Saudi Arabia wants US to kill 9/11 bill, threatens to dump US assets worth $750 bn – report
Saudi Arabia appears to be blackmailing the US, saying it would sell off American assets worth a 12-digit figure sum in dollars if Congress passes a bill allowing the Saudi government to be held responsible for the 9/11 terrorist attacks.
The warning was delivered by Saudi Foreign Minister Adel al-Jubeir last month during a visit to Washington, the New York Times reported. He said his country would sell up to $750 billion in US treasury securities and other assets before the bill puts them in jeopardy.
The newspaper said Riyadh’s resolve to actually deliver on the threat is dubious, since selling off those assets would be technically challenging and would damage the dollar, against which the Saudi national currency is pegged.
Under the current US law, foreign nations have a degree of immunity from being sued in American courts. The Foreign Sovereign Immunities Act of 1976 is one of the reasons why families of the September 11, 2001 terrorist attacks largely failed to bring to court the Saudi royal family and charities over suspicion of financially supporting the attacks.
The bill introduced in the Senate would waiver the immunity for cases involving terrorist attacks that kill US citizens on US soil. Introduced by Republican Senator John Cornyn and Democrat Senator Chuck Schumer, it managed to overcome partisan divisions in the US legislation and passed without dissent through the Judiciary Committee in January.
“As our nation confronts new and expanding terror networks that are targeting our citizens, stopping the funding source for terrorists becomes even more important,” Senator Cornyn said last month.
Possible links between the perpetrators of the attack and Saudi Arabia may be hiding in 28 classified pages of the 2002 congressional report on 9/11, which allegedly describe how Saudi Arabian nationals with links to the government financially assisted the 19 hijackers who flew airplanes into World Trade Center and the Pentagon. Many people, including the co-author of the redacted pages, former Florida Senator Bob Graham, have been campaigning for years to make them public.
The Obama administration is opposing the bill, saying it would make foreign nations retaliate by passing similar legislation and target American citizens and corporations in their national courts. Secretary of State John Kerry told a Senate panel in February that the bill, in its current form, would “expose the United States of America to lawsuits and take away our sovereign immunity and create a terrible precedent.”

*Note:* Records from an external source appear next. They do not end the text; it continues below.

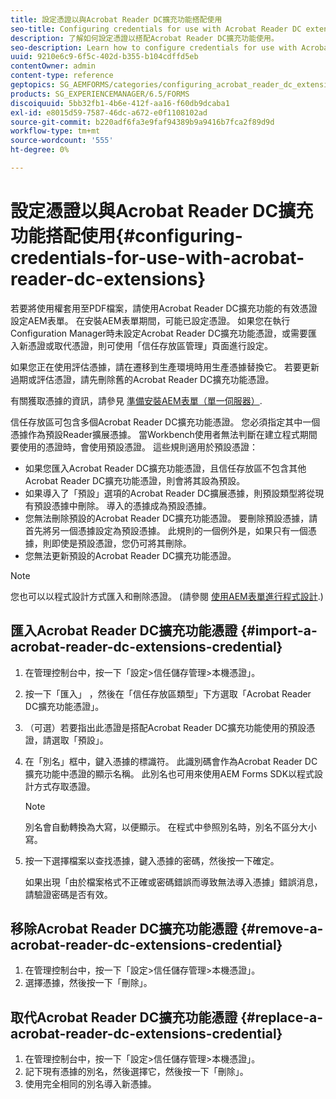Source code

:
 ```yaml
---
title: 設定憑證以與Acrobat Reader DC擴充功能搭配使用
seo-title: Configuring credentials for use with Acrobat Reader DC extensions
description: 了解如何設定憑證以搭配Acrobat Reader DC擴充功能使用。
seo-description: Learn how to configure credentials for use with Acrobat Reader DC extensions.
uuid: 9210e6c9-6f5c-402d-b355-b104cdffd5eb
contentOwner: admin
content-type: reference
geptopics: SG_AEMFORMS/categories/configuring_acrobat_reader_dc_extensions
products: SG_EXPERIENCEMANAGER/6.5/FORMS
discoiquuid: 5bb32fb1-4b6e-412f-aa16-f60db9dcaba1
exl-id: e8015d59-7587-46dc-a672-e0f1108102ad
source-git-commit: b220adf6fa3e9faf94389b9a9416b7fca2f89d9d
workflow-type: tm+mt
source-wordcount: '555'
ht-degree: 0%

---
```


# 設定憑證以與Acrobat Reader DC擴充功能搭配使用{#configuring-credentials-for-use-with-acrobat-reader-dc-extensions}

若要將使用權套用至PDF檔案，請使用Acrobat Reader DC擴充功能的有效憑證設定AEM表單。 在安裝AEM表單期間，可能已設定憑證。 如果您在執行Configuration Manager時未設定Acrobat Reader DC擴充功能憑證，或需要匯入新憑證或取代憑證，則可使用「信任存放區管理」頁面進行設定。

如果您正在使用評估憑據，請在遷移到生產環境時用生產憑據替換它。 若要更新過期或評估憑證，請先刪除舊的Acrobat Reader DC擴充功能憑證。

有關獲取憑據的資訊，請參見 [準備安裝AEM表單（單一伺服器）](https://www.adobe.com/go/learn_aemforms_prepareInstallsingle_63).

信任存放區可包含多個Acrobat Reader DC擴充功能憑證。 您必須指定其中一個憑據作為預設Reader擴展憑據。 當Workbench使用者無法判斷在建立程式期間要使用的憑證時，會使用預設憑證。 這些規則適用於預設憑證：

* 如果您匯入Acrobat Reader DC擴充功能憑證，且信任存放區不包含其他Acrobat Reader DC擴充功能憑證，則會將其設為預設。
* 如果導入了「預設」選項的Acrobat Reader DC擴展憑據，則預設類型將從現有預設憑據中刪除。 導入的憑據成為預設憑據。
* 您無法刪除預設的Acrobat Reader DC擴充功能憑證。 要刪除預設憑據，請首先將另一個憑據設定為預設憑據。 此規則的一個例外是，如果只有一個憑據，則即使是預設憑證，您仍可將其刪除。
* 您無法更新預設的Acrobat Reader DC擴充功能憑證。

>[!NOTE]
>
>您也可以以程式設計方式匯入和刪除憑證。 (請參閱 [使用AEM表單進行程式設計](https://www.adobe.com/go/learn_aemforms_programming_63).)

## 匯入Acrobat Reader DC擴充功能憑證 {#import-a-acrobat-reader-dc-extensions-credential}

1. 在管理控制台中，按一下「設定>信任儲存管理>本機憑證」。
1. 按一下「匯入」 ，然後在「信任存放區類型」下方選取「Acrobat Reader DC擴充功能憑證」。
1. （可選）若要指出此憑證是搭配Acrobat Reader DC擴充功能使用的預設憑證，請選取「預設」。
1. 在「別名」框中，鍵入憑據的標識符。 此識別碼會作為Acrobat Reader DC擴充功能中憑證的顯示名稱。 此別名也可用來使用AEM Forms SDK以程式設計方式存取憑證。

   >[!NOTE]
   >
   >別名會自動轉換為大寫，以便顯示。 在程式中參照別名時，別名不區分大小寫。

1. 按一下選擇檔案以查找憑據，鍵入憑據的密碼，然後按一下確定。

   如果出現「由於檔案格式不正確或密碼錯誤而導致無法導入憑據」錯誤消息，請驗證密碼是否有效。

## 移除Acrobat Reader DC擴充功能憑證 {#remove-a-acrobat-reader-dc-extensions-credential}

1. 在管理控制台中，按一下「設定>信任儲存管理>本機憑證」。
1. 選擇憑據，然後按一下「刪除」。

## 取代Acrobat Reader DC擴充功能憑證 {#replace-a-acrobat-reader-dc-extensions-credential}

1. 在管理控制台中，按一下「設定>信任儲存管理>本機憑證」。
1. 記下現有憑據的別名，然後選擇它，然後按一下「刪除」。
1. 使用完全相同的別名導入新憑據。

Ironically, sovereign immunity didn’t stop a US judge from last month ordering Iran to pay $10.5 billion in damages to families of the 9/11 victims. The ruling was passed because Iran didn’t defend itself against the allegations. These put the blame on Iran over its links with the Lebanese militant group Hezbollah, which, plaintiffs argued, aided Al-Qaeda. The argument is based on the same congressional report, which also said no link between the hijackers and Iran had been found.
None of the 19 hijackers were Iranian citizens. Fifteen were citizens of Saudi Arabia, while two were from the United Arab Emirates, and one each from Egypt and Lebanon.
Iran and Saudi Arabia are bitter regional rivals, adhering to competing sects of Islam and battling for position in the Muslim world. The US had been a stalwart supporter of Saudi Arabia and opponent of Iran, which overthrew the US-backed Shah in 1979 and became an Islamic republic.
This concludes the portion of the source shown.